START Supplied information

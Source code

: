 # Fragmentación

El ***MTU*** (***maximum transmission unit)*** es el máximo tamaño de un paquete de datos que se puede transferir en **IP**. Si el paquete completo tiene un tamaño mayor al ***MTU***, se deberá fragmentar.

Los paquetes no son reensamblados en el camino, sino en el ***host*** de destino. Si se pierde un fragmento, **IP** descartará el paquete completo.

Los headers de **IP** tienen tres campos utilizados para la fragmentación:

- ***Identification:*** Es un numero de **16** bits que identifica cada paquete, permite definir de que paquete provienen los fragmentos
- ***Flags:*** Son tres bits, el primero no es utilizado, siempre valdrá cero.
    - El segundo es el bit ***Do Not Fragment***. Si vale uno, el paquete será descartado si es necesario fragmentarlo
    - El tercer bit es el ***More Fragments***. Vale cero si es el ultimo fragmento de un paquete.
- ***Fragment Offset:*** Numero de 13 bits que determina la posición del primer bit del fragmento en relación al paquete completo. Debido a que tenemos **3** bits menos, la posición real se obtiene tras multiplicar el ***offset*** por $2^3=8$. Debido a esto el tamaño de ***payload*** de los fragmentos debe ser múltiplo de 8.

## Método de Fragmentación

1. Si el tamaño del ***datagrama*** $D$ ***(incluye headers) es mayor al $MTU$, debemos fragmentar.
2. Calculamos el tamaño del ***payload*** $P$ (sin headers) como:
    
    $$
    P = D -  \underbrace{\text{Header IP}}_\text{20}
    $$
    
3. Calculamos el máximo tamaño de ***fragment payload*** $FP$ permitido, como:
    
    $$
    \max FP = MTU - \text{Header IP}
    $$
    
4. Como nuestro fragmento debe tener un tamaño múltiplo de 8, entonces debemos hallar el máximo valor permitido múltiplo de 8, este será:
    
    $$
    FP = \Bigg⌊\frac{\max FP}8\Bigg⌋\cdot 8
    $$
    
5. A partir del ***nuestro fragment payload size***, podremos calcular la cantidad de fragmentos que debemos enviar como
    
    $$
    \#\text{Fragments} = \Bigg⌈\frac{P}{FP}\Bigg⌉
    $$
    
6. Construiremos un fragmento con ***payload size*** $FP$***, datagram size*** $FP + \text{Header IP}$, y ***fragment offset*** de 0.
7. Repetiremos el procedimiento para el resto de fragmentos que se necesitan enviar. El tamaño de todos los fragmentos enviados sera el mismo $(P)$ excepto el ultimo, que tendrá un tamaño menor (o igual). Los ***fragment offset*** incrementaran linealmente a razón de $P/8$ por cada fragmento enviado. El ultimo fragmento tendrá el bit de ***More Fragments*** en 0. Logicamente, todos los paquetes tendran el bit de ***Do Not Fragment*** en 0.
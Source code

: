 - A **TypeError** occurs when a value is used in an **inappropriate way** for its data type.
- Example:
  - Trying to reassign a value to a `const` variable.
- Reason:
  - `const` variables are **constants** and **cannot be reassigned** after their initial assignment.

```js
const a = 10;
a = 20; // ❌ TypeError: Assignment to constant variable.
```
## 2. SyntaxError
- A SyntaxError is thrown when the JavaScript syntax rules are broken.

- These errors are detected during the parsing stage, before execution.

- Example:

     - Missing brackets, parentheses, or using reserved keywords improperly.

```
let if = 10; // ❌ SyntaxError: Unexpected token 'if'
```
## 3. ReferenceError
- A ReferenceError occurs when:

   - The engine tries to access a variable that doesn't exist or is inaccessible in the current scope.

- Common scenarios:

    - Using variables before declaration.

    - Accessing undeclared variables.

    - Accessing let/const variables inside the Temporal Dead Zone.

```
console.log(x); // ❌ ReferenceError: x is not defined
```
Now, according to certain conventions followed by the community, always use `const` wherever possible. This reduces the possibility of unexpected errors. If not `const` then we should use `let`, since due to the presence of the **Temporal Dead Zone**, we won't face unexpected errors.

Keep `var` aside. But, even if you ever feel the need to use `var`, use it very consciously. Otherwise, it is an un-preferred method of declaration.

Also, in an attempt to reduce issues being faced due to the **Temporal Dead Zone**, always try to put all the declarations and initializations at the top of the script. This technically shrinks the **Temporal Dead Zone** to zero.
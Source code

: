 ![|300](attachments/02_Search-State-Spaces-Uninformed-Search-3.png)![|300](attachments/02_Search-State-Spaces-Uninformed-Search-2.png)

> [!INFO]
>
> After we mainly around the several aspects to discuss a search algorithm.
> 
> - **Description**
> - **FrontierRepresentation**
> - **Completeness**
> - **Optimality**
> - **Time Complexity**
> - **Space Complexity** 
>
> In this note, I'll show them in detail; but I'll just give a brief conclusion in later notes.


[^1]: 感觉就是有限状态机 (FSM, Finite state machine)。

END Supplied information

Work to be completed. Retype exactly, and only, the lines that run from the one with "## 2. SyntaxError" through the final line of the entries.

Result of the task.
## 2. SyntaxError
- A SyntaxError is thrown when the JavaScript syntax rules are broken.

- These errors are detected during the parsing stage, before execution.

- Example:

     - Missing brackets, parentheses, or using reserved keywords improperly.

```
let if = 10; // ❌ SyntaxError: Unexpected token 'if'
```
## 3. ReferenceError
- A ReferenceError occurs when:

   - The engine tries to access a variable that doesn't exist or is inaccessible in the current scope.

- Common scenarios:

    - Using variables before declaration.

    - Accessing undeclared variables.

    - Accessing let/const variables inside the Temporal Dead Zone.

```
console.log(x); // ❌ ReferenceError: x is not defined
```
Now, according to certain conventions followed by the community, always use `const` wherever possible. This reduces the possibility of unexpected errors. If not `const` then we should use `let`, since due to the presence of the **Temporal Dead Zone**, we won't face unexpected errors.

Keep `var` aside. But, even if you ever feel the need to use `var`, use it very consciously. Otherwise, it is an un-preferred method of declaration.

Also, in an attempt to reduce issues being faced due to the **Temporal Dead Zone**, always try to put all the declarations and initializations at the top of the script. This technically shrinks the **Temporal Dead Zone** to zero.
Source code

: ![|300](attachments/02_Search-State-Spaces-Uninformed-Search-3.png)![|300](attachments/02_Search-State-Spaces-Uninformed-Search-2.png)

> [!INFO]
>
> After we mainly around the several aspects to discuss a search algorithm.
> 
> - **Description**
> - **FrontierRepresentation**
> - **Completeness**
> - **Optimality**
> - **Time Complexity**
> - **Space Complexity** 
>
> In this note, I'll show them in detail; but I'll just give a brief conclusion in later notes.


[^1]: 感觉就是有限状态机 (FSM, Finite state machine)。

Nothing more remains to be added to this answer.